%%

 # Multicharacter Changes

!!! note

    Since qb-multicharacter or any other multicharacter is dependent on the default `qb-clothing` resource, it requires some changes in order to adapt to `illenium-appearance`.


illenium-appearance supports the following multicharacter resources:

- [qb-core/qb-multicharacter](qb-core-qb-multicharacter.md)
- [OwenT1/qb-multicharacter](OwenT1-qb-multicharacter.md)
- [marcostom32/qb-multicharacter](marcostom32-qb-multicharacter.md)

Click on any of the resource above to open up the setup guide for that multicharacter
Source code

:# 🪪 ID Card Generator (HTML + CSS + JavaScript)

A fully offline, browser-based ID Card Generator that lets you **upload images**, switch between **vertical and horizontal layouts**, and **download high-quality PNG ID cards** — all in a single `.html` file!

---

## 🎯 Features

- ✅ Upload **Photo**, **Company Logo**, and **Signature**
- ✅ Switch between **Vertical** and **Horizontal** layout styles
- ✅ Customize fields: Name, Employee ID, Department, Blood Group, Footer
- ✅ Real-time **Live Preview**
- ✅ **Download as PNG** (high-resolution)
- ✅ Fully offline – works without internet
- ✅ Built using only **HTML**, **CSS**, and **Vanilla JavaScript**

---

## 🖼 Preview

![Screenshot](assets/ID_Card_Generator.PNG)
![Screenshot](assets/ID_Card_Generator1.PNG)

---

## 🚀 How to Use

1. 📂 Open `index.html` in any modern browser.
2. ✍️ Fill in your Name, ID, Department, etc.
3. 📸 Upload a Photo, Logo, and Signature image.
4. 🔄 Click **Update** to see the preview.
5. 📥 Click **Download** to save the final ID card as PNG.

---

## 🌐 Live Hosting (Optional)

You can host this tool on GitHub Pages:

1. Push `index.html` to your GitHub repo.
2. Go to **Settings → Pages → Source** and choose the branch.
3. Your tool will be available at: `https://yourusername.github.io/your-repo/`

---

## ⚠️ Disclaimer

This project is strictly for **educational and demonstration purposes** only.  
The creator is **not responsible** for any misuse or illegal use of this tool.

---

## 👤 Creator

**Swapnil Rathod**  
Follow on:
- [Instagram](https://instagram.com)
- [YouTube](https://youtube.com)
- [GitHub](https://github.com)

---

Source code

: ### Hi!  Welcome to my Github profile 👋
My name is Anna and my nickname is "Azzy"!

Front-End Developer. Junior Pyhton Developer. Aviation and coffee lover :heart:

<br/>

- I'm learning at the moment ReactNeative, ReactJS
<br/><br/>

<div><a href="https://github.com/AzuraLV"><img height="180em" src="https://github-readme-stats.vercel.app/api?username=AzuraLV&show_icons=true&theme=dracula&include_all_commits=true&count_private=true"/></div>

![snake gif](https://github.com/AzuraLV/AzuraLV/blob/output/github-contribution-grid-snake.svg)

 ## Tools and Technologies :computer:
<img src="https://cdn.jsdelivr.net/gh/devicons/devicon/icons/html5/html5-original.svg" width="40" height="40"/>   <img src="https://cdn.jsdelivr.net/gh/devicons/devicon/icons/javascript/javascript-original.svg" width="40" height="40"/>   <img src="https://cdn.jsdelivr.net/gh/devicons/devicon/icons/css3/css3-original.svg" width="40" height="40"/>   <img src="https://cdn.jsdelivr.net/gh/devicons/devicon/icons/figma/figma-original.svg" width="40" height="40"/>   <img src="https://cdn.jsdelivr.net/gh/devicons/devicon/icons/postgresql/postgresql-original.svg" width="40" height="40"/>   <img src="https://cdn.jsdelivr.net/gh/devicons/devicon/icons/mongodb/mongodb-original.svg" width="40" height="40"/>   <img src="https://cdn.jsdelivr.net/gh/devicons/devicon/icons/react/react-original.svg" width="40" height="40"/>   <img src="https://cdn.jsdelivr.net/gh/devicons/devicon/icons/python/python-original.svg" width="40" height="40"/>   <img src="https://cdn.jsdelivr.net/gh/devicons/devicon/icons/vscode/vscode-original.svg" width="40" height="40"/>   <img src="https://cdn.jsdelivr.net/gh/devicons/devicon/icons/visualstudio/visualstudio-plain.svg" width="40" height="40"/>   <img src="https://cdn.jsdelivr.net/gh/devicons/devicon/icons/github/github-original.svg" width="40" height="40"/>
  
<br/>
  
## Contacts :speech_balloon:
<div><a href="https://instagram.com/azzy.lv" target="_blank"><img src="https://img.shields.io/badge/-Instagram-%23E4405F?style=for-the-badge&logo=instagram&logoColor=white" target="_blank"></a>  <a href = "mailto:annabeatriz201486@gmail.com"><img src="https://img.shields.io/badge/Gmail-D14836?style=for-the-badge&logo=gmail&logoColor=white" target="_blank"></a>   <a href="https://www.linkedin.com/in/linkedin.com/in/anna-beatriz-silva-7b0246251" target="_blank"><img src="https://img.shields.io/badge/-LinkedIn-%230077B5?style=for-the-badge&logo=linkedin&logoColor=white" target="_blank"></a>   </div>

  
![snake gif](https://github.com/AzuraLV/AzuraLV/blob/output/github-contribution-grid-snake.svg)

%%

### Task instructions
Give back exactly the lines of the listing above that run from the line with "- ✅ Upload **Photo**, **Company" to the line with "## 🖼 Preview", inclusive.

### Exercise output
- ✅ Upload **Photo**, **Company Logo**, and **Signature**
- ✅ Switch between **Vertical** and **Horizontal** layout styles
- ✅ Customize fields: Name, Employee ID, Department, Blood Group, Footer
- ✅ Real-time **Live Preview**
- ✅ **Download as PNG** (high-resolution)
- ✅ Fully offline – works without internet
- ✅ Built using only **HTML**, **CSS**, and **Vanilla JavaScript**

---

## 🖼 Preview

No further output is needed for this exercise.